WORK INSTRUCTIONS: Could you give the records below again exactly as they stand?

────────────────────

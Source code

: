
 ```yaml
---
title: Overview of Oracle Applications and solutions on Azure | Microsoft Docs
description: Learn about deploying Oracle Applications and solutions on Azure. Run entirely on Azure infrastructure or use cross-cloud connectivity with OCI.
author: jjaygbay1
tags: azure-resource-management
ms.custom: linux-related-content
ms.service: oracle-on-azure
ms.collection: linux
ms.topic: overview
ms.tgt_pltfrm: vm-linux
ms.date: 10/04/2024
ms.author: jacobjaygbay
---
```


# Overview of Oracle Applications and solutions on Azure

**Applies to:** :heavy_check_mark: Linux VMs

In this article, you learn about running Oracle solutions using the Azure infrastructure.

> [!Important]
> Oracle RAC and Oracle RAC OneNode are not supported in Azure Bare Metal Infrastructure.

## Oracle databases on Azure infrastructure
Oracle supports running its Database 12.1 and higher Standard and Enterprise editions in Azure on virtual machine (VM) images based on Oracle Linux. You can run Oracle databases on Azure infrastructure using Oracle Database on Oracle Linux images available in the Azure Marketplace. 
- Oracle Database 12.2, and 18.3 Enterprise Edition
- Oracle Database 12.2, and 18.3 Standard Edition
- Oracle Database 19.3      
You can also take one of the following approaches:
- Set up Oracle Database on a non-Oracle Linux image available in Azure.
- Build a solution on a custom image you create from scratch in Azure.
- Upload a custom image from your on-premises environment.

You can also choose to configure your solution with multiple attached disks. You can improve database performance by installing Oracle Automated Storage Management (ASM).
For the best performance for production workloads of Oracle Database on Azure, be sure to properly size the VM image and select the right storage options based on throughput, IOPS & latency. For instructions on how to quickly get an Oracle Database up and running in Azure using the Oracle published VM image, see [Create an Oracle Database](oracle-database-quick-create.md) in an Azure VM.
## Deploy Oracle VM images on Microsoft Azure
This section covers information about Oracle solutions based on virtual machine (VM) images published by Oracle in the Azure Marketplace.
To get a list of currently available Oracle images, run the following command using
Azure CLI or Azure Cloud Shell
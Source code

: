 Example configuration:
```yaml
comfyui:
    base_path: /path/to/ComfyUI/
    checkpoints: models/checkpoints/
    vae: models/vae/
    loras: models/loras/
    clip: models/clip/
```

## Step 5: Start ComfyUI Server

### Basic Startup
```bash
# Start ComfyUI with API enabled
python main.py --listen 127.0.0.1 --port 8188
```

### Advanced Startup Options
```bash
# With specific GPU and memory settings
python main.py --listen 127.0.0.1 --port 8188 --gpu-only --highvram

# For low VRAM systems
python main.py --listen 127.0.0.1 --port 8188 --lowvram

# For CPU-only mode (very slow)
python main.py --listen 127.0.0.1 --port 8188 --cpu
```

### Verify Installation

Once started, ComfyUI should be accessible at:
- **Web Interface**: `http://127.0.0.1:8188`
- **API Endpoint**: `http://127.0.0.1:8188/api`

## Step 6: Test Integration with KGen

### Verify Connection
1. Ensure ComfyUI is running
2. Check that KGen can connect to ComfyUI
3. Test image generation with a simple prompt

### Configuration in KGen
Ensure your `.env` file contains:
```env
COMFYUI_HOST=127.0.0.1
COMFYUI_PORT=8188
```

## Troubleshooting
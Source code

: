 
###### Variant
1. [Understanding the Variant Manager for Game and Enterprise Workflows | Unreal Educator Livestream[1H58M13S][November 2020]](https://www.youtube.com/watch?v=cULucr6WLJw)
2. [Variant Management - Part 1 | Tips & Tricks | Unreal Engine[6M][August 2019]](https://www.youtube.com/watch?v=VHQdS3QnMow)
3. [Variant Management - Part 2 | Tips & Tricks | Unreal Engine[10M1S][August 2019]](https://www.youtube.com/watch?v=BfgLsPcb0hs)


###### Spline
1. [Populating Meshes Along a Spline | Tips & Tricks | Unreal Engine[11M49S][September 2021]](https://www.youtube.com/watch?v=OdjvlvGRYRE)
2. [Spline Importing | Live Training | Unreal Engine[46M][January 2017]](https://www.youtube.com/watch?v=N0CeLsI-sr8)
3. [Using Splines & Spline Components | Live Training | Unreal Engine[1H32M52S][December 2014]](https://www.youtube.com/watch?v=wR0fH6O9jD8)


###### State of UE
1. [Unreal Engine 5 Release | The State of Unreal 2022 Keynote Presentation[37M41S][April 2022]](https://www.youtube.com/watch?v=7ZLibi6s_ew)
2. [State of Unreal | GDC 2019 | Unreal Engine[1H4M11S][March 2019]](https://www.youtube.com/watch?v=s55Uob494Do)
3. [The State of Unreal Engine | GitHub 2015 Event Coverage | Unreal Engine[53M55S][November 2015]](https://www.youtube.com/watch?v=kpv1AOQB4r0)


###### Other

────────────────────

ANSWER TO THIS PROBLEM:
Source code

:
 ```yaml
---
title: Overview of Oracle Applications and solutions on Azure | Microsoft Docs
description: Learn about deploying Oracle Applications and solutions on Azure. Run entirely on Azure infrastructure or use cross-cloud connectivity with OCI.
author: jjaygbay1
tags: azure-resource-management
ms.custom: linux-related-content
ms.service: oracle-on-azure
ms.collection: linux
ms.topic: overview
ms.tgt_pltfrm: vm-linux
ms.date: 10/04/2024
ms.author: jacobjaygbay
---
```


# Overview of Oracle Applications and solutions on Azure

**Applies to:** :heavy_check_mark: Linux VMs

In this article, you learn about running Oracle solutions using the Azure infrastructure.

> [!Important]
> Oracle RAC and Oracle RAC OneNode are not supported in Azure Bare Metal Infrastructure.

## Oracle databases on Azure infrastructure
Oracle supports running its Database 12.1 and higher Standard and Enterprise editions in Azure on virtual machine (VM) images based on Oracle Linux. You can run Oracle databases on Azure infrastructure using Oracle Database on Oracle Linux images available in the Azure Marketplace. 
- Oracle Database 12.2, and 18.3 Enterprise Edition
- Oracle Database 12.2, and 18.3 Standard Edition
- Oracle Database 19.3      
You can also take one of the following approaches:
- Set up Oracle Database on a non-Oracle Linux image available in Azure.
- Build a solution on a custom image you create from scratch in Azure.
- Upload a custom image from your on-premises environment.

You can also choose to configure your solution with multiple attached disks. You can improve database performance by installing Oracle Automated Storage Management (ASM).
For the best performance for production workloads of Oracle Database on Azure, be sure to properly size the VM image and select the right storage options based on throughput, IOPS & latency. For instructions on how to quickly get an Oracle Database up and running in Azure using the Oracle published VM image, see [Create an Oracle Database](oracle-database-quick-create.md) in an Azure VM.
## Deploy Oracle VM images on Microsoft Azure
This section covers information about Oracle solutions based on virtual machine (VM) images published by Oracle in the Azure Marketplace.
To get a list of currently available Oracle images, run the following command using
Azure CLI or Azure Cloud Shell
Source code

: Example configuration:
```yaml
comfyui:
    base_path: /path/to/ComfyUI/
    checkpoints: models/checkpoints/
    vae: models/vae/
    loras: models/loras/
    clip: models/clip/
```

## Step 5: Start ComfyUI Server

### Basic Startup
```bash
# Start ComfyUI with API enabled
python main.py --listen 127.0.0.1 --port 8188
```

### Advanced Startup Options
```bash
# With specific GPU and memory settings
python main.py --listen 127.0.0.1 --port 8188 --gpu-only --highvram

# For low VRAM systems
python main.py --listen 127.0.0.1 --port 8188 --lowvram

# For CPU-only mode (very slow)
python main.py --listen 127.0.0.1 --port 8188 --cpu
```

### Verify Installation

Once started, ComfyUI should be accessible at:
- **Web Interface**: `http://127.0.0.1:8188`
- **API Endpoint**: `http://127.0.0.1:8188/api`

## Step 6: Test Integration with KGen

### Verify Connection
1. Ensure ComfyUI is running
2. Check that KGen can connect to ComfyUI
3. Test image generation with a simple prompt

### Configuration in KGen
Ensure your `.env` file contains:
```env
COMFYUI_HOST=127.0.0.1
COMFYUI_PORT=8188
```

## Troubleshooting
Source code

: 
###### Variant
1. [Understanding the Variant Manager for Game and Enterprise Workflows | Unreal Educator Livestream[1H58M13S][November 2020]](https://www.youtube.com/watch?v=cULucr6WLJw)
2. [Variant Management - Part 1 | Tips & Tricks | Unreal Engine[6M][August 2019]](https://www.youtube.com/watch?v=VHQdS3QnMow)
3. [Variant Management - Part 2 | Tips & Tricks | Unreal Engine[10M1S][August 2019]](https://www.youtube.com/watch?v=BfgLsPcb0hs)


###### Spline
1. [Populating Meshes Along a Spline | Tips & Tricks | Unreal Engine[11M49S][September 2021]](https://www.youtube.com/watch?v=OdjvlvGRYRE)
2. [Spline Importing | Live Training | Unreal Engine[46M][January 2017]](https://www.youtube.com/watch?v=N0CeLsI-sr8)
3. [Using Splines & Spline Components | Live Training | Unreal Engine[1H32M52S][December 2014]](https://www.youtube.com/watch?v=wR0fH6O9jD8)


###### State of UE
1. [Unreal Engine 5 Release | The State of Unreal 2022 Keynote Presentation[37M41S][April 2022]](https://www.youtube.com/watch?v=7ZLibi6s_ew)
2. [State of Unreal | GDC 2019 | Unreal Engine[1H4M11S][March 2019]](https://www.youtube.com/watch?v=s55Uob494Do)
3. [The State of Unreal Engine | GitHub 2015 Event Coverage | Unreal Engine[53M55S][November 2015]](https://www.youtube.com/watch?v=kpv1AOQB4r0)


###### Other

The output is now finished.